Fire is a bummer. It's dangerous; it burns people's homes, threatens civic landmarks and razes elements of the natural world some of us have lived with all our lives. It sends animals scattering to find food and shelter.
But it's important to observe that fire—even fire caused by humans—is a part of nature.
Flowers wilt, rivers flood, volcanoes blow up, forests burn. It's essential to their very existence, the top of the stroke in the bicycle pedal of their lives, a fundamental fact of their nature, inevitable and beneficial.
Meg Krawchuk, assistant professor at the Oregon State University College of Forestry, says fire is a necessity in forest ecosystems.
"We're actually in a bit of a fire deficit when we think about this over the longer historical period," she says. "You certainly don't want too much of this, and we're not sure how the size of the Eagle Creek Fire plays into the natural patterning we might expect to see over a longer historical period of time, but the very being of fire in that ecosystem is very likely a good thing."
Life will return to burned areas in short order. Fungi are already crawling around in the ashes of the fire, laying the foundation for soil that will support the plants that will constitute the early seral stage of the forest's regrowth—a time when heat from the fire and sunlight newly reaching the ground in the absence of a canopy encourages a new crop of plants to firm up the soil structure that will allow gigantic trees to thrive.
Some of the plants we'll see in the seral stage of the Gorge regrowth have a striking beauty. Fireweed, a fast-spreading flying seeder that often sets the stage for post-fire regrowth, produces pyramids of striking pinkish purple flowers. Wild blueberries and huckleberries devour the acidic soils of post-fire environments, and they'll start to appear en masse.

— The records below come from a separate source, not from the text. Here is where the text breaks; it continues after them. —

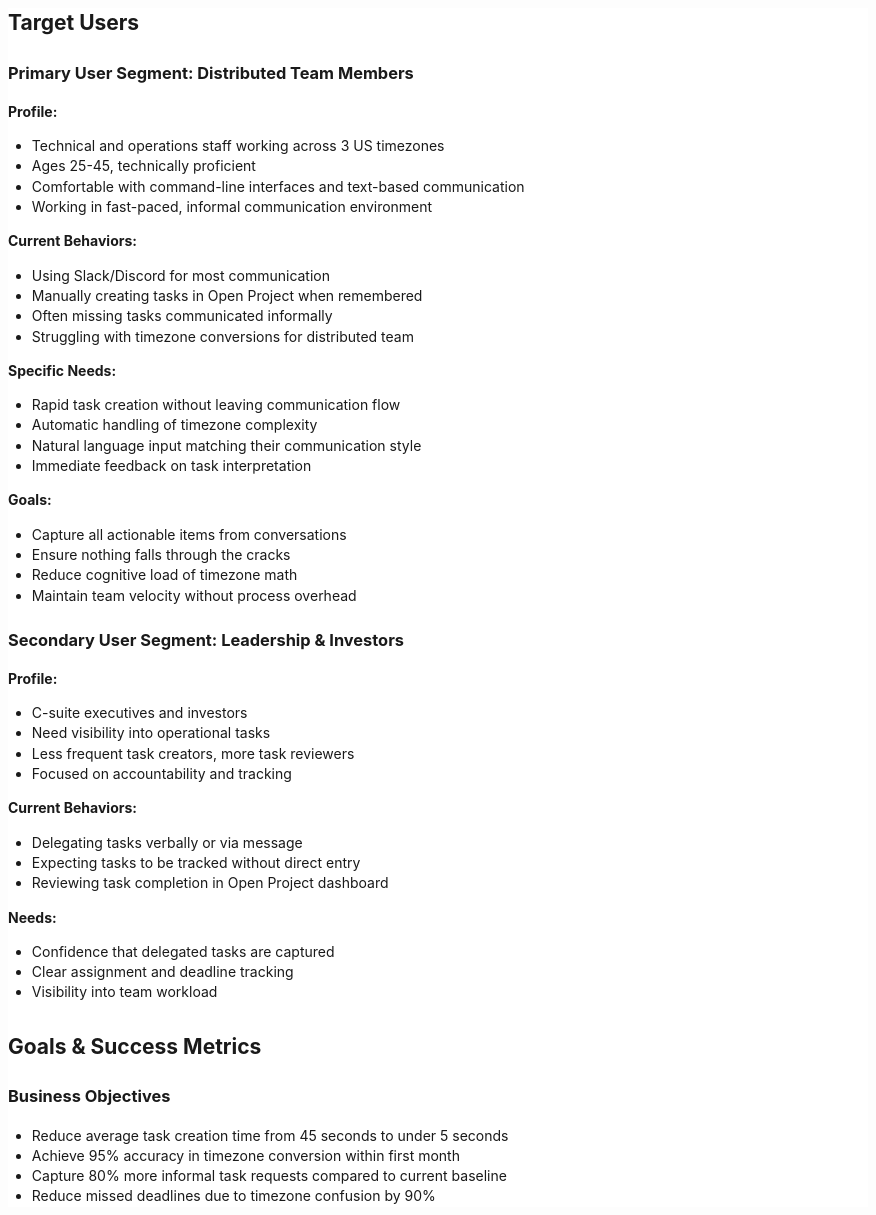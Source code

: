 ## Target Users

### Primary User Segment: Distributed Team Members

**Profile:**
- Technical and operations staff working across 3 US timezones
- Ages 25-45, technically proficient
- Comfortable with command-line interfaces and text-based communication
- Working in fast-paced, informal communication environment

**Current Behaviors:**
- Using Slack/Discord for most communication
- Manually creating tasks in Open Project when remembered
- Often missing tasks communicated informally
- Struggling with timezone conversions for distributed team

**Specific Needs:**
- Rapid task creation without leaving communication flow
- Automatic handling of timezone complexity
- Natural language input matching their communication style
- Immediate feedback on task interpretation

**Goals:**
- Capture all actionable items from conversations
- Ensure nothing falls through the cracks
- Reduce cognitive load of timezone math
- Maintain team velocity without process overhead

### Secondary User Segment: Leadership & Investors

**Profile:**
- C-suite executives and investors
- Need visibility into operational tasks
- Less frequent task creators, more task reviewers
- Focused on accountability and tracking

**Current Behaviors:**
- Delegating tasks verbally or via message
- Expecting tasks to be tracked without direct entry
- Reviewing task completion in Open Project dashboard

**Needs:**
- Confidence that delegated tasks are captured
- Clear assignment and deadline tracking
- Visibility into team workload

## Goals & Success Metrics

### Business Objectives
- Reduce average task creation time from 45 seconds to under 5 seconds
- Achieve 95% accuracy in timezone conversion within first month
- Capture 80% more informal task requests compared to current baseline
- Reduce missed deadlines due to timezone confusion by 90%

The California lilac is a crazy little fella uncorked by fire itself, Krawchuk says.
"Studies have shown that it can stay in the soil seed bank for 100 or 200 years," she adds, "and the seeds are actually germinated by the heat of fire. So it's waiting for that cue from fire to wake up and to germinate and start to sprout into a rich, shrubby shrub cover."
It also produces a very attractive, miniature-hydrangea-looking blue flower.
"We just have to get used to the new baby stage that's going to come up in that area over the next year or two, three, four years," Krawchuk says, "and let go of the images and the attachments that we had to the older forest that used to be there."
The only danger for the future of the Gorge is the presence of noxious weeds. Extreme fire events work to clear out invasive aggro pests like Himalayan blackberry, Scotch broom and garlic mustard, but they also leave the area vulnerable to the plants' regrowth. Time and the omnipresence of nature's touch will do a lot of the work of restoring the forest, but watching out for these weeds in the early stages and perhaps doing some early tree planting to firm up the soil and prevent erosion and winter landslides will be the responsibility of land managers on the ground at the Gorge.
Plants are not like human beings. They are indifferent to emotional setbacks, they grow where they can, they exist in forms small and large, and they live and die in total indifference to how we feel about them.
The Gorge as we think of it might be altered beyond recognition, but even as the fire still rages, it is already blooming, transmuted by fire, growing into a beautiful new thing in itself, becoming the next beautiful thing it will be for our children.